Dexter Filkins in an excellent article in the New York Times' Week in Review section of 9/5/10 "Inside Corrupt-istan" let us know that the corruption is so well-established that intricate charts have been drawn up by American officers and their NATO counterparts outlining the criminal syndicates that connect the Afghan business and political elites. They have even given a name to the charts "Malign Actor Networks" aka MAN. Transparency International awards Afghanistan the title of the most corrupt nation in the world.
Filkins provides another example of what we are trying to defend. President Karzai made a political appearance to a gathering of tribal elders. He came in, gave a rousing speech and left. Nobody that came in with Karzai including Americans seemed interested in hearing what the elders had to say. As per Filkins the elders had a lot to say. There was no lost love for the Taliban, but they hated their Afghan leaders even more.
Our military seem not too concerned about these corruption problems or political failings. Gen. David Petraeus has been parading through the TV circuit letting the nation know that Obama's timetable is ultimately subjected to his professional advice. Gen. Petraeus suggested that Obama had left wiggle room in the pullout timetable, by taking in consideration the conditions on the ground.
Amongst Barack Obama's many projected tasks is to reform the country he took upon himself the responsibility for winning the war in Afghanistan. Afghanistan has now become Obama's war. The Republicans have been very happy to cooperate with him in this issue. It's a win-win situation for them. The longer the war prolongs the more money their friends in the military/industrial/security complex continue to make. If the war is lost they could point out to Obama's inability to lead the nation to victory, unlike the perception that the Surge "won" Iraq. If they are able to mobilize their massive spin machine they will be able to capitalize on Obama's defeat as they did with LBJ's inability to win in Vietnam. Who remembers the many programs that were passed during the Johnson presidency?
On 9/21/10, it was reported nine of our soldiers perished when a helicopter fell down. The initial impression given was that the helicopter fell down because of mechanical failure. No, I don't believe so. Michael O'Hanlon, a Senior Fellow at the Brookings Institution, in an excellent article on Foreign Affairs 9-10/10 edition established that the Taliban and other insurgent groups have substantially improved their battlefield tactics. Their capabilities to attack have grown by leaps and bounds. Militarily, they have the upper hand, and we can't handle that truth.

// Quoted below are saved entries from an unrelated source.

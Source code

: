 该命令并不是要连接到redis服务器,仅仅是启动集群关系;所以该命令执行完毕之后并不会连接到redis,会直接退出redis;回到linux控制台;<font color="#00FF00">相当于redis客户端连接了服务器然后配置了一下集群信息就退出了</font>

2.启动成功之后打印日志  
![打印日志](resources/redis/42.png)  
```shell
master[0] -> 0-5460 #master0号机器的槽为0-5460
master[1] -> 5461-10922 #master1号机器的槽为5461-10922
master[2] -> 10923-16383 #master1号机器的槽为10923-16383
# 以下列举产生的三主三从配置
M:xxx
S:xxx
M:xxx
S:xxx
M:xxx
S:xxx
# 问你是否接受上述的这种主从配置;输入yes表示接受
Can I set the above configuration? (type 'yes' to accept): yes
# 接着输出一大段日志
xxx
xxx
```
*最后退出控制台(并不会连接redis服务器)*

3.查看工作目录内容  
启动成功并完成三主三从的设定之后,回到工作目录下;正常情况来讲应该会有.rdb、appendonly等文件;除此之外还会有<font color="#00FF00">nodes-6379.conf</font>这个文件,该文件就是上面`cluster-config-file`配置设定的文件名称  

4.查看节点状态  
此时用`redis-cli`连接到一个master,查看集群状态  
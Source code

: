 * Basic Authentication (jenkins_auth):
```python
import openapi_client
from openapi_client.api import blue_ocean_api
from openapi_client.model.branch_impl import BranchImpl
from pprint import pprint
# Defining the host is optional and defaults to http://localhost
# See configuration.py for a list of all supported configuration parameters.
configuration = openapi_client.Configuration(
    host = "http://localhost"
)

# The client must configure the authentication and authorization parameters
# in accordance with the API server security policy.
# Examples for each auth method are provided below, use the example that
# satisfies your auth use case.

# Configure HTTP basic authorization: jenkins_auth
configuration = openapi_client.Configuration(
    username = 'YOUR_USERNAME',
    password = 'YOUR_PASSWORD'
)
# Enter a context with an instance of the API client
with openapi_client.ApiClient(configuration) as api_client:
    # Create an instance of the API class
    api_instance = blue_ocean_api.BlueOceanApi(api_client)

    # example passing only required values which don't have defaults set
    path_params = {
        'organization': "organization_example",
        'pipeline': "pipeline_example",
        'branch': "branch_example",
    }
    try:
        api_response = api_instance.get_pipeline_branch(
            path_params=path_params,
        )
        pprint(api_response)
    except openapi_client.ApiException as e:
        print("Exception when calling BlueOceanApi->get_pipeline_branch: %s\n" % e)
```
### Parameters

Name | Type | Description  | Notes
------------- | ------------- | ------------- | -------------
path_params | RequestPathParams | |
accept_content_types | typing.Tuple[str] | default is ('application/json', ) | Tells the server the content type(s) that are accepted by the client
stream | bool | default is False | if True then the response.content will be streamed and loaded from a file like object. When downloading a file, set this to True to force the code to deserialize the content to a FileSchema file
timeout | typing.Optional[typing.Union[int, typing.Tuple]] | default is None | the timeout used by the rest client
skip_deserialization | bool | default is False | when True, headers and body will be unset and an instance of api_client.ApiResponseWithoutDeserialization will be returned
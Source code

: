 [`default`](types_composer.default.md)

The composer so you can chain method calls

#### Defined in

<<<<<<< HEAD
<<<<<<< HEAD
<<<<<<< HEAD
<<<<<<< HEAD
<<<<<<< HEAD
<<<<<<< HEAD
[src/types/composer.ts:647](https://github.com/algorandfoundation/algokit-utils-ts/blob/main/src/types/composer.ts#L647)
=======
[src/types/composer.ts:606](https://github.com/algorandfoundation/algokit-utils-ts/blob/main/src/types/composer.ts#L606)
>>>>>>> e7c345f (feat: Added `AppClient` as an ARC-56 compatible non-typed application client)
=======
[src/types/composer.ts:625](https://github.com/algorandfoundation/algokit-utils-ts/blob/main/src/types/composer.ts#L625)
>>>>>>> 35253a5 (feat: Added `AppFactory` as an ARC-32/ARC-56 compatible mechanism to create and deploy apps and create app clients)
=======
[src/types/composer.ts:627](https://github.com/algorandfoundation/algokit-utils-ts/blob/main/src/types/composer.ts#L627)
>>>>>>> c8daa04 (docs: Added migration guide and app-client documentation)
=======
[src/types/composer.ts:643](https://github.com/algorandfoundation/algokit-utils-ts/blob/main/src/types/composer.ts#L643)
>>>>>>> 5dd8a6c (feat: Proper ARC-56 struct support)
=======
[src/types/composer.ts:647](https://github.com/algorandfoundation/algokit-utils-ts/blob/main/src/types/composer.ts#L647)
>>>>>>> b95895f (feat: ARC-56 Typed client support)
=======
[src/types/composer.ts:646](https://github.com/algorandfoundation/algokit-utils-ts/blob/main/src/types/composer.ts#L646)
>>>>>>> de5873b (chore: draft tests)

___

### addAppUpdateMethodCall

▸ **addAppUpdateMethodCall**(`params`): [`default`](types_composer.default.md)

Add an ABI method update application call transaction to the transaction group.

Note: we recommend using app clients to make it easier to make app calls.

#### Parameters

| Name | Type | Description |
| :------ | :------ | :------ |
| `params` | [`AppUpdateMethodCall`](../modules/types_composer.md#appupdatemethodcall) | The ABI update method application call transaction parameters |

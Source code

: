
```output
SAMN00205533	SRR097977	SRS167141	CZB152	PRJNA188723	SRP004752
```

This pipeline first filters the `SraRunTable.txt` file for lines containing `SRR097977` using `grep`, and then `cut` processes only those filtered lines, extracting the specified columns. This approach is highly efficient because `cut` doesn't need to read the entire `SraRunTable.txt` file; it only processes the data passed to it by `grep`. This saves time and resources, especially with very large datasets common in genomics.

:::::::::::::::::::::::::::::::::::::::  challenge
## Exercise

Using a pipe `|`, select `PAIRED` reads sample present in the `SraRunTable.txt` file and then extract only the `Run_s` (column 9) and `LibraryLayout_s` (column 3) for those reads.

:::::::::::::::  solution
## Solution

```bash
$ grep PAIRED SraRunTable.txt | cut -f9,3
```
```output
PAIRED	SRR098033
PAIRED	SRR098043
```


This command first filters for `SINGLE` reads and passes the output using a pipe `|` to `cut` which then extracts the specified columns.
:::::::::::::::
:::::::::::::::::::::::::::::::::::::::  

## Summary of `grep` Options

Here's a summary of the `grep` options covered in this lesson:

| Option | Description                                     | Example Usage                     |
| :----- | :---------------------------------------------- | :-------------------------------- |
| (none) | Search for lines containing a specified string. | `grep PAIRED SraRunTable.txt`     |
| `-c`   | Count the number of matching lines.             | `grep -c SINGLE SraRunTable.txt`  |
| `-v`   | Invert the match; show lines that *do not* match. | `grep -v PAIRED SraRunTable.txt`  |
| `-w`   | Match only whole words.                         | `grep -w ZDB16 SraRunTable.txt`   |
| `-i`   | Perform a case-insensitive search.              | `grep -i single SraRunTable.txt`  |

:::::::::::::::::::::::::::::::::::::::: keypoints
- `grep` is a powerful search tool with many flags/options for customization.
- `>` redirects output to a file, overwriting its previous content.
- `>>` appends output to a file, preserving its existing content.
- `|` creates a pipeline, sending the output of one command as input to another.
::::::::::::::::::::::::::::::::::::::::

The logical conclusion is for us to start looking for ways to establish a process of peace talks with the Taliban while adhering to the timetable stated by President Obama. The members of the MIS complex (those that Gen. Eisenhower warned us about) will say that then we will be negotiating from a position of weakness. What do we care from what position we negotiate from? We are not making any nor do we have the wherewithal to make military headway, Our allies are speaking out with their feet. Our economic distress keeps going deeper (we are talking nation-building in Afghanistan or Corrupt-istan while American people keep losing jobs, homes, health benefits, teachers, and hope). The Taliban is not Al-Qaeda. It is disingenuous to say they are of the same. It will be much cheaper for us to negotiate a "Peace Package" than to continue in a war that is bankrupting our nation. As said before, those that want us to remain engaged militarily--their main worry is losing the huge subsidy that American taxpayers are providing them. Maybe if we could go to war with Iran?